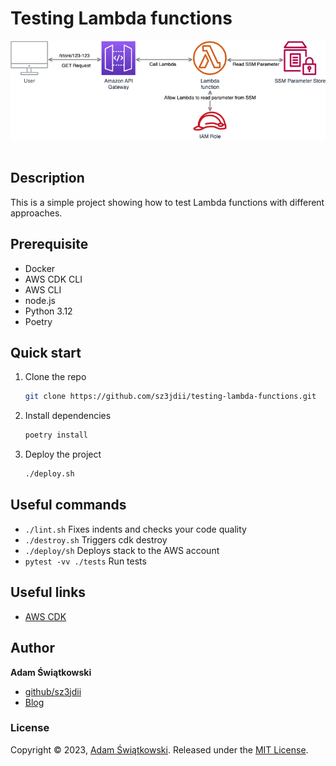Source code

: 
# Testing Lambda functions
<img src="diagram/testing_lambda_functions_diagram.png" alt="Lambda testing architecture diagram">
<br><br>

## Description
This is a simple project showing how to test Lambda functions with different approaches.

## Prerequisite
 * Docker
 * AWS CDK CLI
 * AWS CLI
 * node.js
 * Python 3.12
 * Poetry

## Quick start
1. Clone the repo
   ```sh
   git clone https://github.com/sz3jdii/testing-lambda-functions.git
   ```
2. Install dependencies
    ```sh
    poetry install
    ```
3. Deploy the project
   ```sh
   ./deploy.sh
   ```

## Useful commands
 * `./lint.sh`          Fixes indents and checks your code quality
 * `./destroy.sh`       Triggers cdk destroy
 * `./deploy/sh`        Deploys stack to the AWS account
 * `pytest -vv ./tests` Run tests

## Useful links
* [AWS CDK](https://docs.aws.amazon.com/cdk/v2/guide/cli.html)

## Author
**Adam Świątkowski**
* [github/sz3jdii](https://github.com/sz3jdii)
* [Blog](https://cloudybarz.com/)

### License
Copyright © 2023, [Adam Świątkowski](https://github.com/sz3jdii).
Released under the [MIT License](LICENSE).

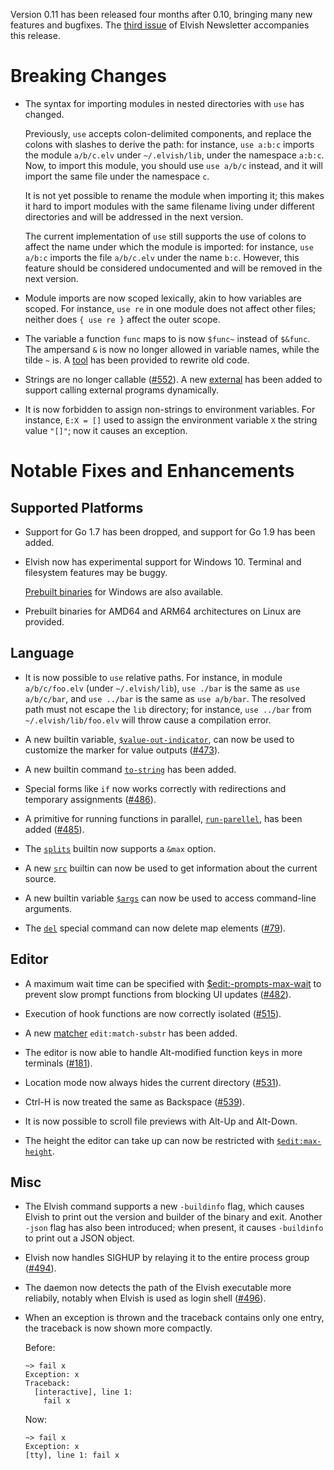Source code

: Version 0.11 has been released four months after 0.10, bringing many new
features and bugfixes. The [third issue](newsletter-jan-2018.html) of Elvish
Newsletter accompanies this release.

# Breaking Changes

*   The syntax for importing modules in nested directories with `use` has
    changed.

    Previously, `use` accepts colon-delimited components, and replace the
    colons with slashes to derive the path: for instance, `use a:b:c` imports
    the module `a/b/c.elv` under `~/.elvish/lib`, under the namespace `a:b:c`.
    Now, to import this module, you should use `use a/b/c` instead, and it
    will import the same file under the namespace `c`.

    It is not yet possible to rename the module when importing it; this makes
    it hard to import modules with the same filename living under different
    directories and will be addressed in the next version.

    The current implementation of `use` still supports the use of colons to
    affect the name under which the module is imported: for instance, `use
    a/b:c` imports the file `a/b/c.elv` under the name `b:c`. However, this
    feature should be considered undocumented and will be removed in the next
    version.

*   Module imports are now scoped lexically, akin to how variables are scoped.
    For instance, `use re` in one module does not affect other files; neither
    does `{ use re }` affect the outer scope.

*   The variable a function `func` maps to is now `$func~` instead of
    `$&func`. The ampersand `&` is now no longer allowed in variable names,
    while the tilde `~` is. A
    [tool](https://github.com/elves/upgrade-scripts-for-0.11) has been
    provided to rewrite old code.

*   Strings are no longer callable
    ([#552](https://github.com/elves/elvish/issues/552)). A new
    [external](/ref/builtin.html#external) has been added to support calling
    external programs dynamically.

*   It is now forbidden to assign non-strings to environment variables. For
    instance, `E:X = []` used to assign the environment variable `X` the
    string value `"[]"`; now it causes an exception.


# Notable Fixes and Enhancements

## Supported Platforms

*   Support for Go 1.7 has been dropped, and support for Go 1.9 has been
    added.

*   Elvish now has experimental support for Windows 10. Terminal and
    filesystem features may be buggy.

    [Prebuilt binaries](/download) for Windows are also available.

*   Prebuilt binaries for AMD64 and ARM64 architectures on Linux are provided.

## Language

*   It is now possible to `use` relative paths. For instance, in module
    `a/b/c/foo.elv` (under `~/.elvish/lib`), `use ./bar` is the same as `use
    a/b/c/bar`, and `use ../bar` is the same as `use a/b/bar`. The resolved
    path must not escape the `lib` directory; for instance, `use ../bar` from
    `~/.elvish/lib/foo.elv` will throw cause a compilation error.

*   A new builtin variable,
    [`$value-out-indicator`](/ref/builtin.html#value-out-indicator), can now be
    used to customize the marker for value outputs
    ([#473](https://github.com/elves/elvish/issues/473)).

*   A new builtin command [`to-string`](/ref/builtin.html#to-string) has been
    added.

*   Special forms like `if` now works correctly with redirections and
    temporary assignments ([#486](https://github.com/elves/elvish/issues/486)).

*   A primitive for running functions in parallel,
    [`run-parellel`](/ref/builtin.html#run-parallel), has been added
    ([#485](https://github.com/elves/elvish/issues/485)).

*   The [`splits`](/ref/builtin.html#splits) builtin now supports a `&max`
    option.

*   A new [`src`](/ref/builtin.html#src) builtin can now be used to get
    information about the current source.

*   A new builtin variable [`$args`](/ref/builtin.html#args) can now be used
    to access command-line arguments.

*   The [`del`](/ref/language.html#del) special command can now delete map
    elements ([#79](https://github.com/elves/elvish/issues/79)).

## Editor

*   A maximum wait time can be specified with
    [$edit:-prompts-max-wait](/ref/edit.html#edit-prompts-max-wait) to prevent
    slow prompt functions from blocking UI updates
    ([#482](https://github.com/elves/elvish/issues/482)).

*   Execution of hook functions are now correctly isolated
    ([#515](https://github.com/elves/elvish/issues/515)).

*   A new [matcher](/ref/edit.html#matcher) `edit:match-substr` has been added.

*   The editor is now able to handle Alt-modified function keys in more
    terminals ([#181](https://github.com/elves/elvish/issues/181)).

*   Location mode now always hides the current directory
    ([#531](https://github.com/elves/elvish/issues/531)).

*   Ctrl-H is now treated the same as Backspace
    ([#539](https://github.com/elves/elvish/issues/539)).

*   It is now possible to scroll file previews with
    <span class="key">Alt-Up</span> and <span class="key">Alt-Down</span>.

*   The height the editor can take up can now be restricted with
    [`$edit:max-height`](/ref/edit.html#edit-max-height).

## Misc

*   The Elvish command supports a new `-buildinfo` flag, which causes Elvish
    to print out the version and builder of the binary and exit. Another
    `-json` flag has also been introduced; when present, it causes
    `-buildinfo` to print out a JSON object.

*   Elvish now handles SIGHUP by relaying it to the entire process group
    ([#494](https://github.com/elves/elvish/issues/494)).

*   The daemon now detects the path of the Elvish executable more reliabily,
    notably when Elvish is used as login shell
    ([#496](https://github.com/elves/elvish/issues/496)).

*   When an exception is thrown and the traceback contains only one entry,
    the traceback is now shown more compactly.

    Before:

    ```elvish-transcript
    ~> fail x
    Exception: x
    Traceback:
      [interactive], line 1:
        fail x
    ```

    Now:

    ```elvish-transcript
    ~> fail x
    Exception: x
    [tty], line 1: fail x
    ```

+-------+

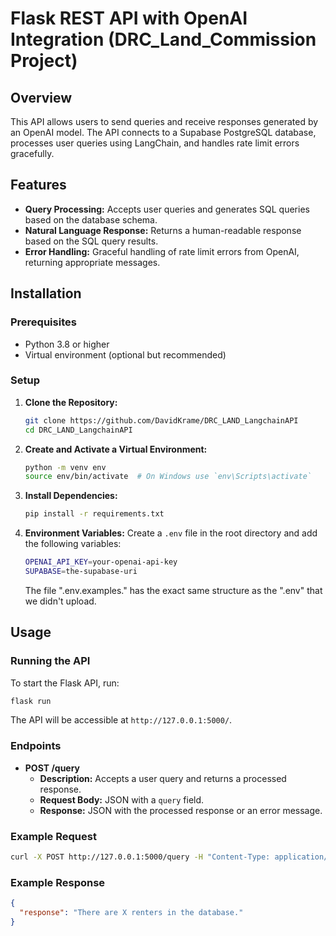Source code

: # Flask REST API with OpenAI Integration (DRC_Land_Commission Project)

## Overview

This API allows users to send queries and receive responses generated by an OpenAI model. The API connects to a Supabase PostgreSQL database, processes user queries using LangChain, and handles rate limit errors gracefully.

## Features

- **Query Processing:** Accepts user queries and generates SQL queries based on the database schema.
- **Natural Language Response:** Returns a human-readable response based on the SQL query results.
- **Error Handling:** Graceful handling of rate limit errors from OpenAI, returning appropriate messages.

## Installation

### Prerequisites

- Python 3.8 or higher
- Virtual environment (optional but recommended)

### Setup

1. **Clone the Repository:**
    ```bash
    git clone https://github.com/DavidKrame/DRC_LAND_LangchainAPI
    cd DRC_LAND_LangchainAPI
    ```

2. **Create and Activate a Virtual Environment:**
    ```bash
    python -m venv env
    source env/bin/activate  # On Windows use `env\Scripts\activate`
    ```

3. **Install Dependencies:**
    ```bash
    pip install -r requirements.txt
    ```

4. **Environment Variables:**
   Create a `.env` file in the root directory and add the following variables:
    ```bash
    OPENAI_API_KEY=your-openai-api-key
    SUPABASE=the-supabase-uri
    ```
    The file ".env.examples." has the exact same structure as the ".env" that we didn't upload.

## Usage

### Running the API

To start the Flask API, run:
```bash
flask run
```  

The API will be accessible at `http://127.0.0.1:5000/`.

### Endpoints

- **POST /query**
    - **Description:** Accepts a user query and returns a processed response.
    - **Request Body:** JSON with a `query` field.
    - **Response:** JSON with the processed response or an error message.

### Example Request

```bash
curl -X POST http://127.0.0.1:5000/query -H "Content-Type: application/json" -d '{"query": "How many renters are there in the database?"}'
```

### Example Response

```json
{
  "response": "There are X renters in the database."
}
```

+-------+

ABOUT THIS TASK
Lines with "correctly": return each one from the data above.

EXERCISE SOLUTION
*   Special forms like `if` now works correctly with redirections and
*   Execution of hook functions are now correctly isolated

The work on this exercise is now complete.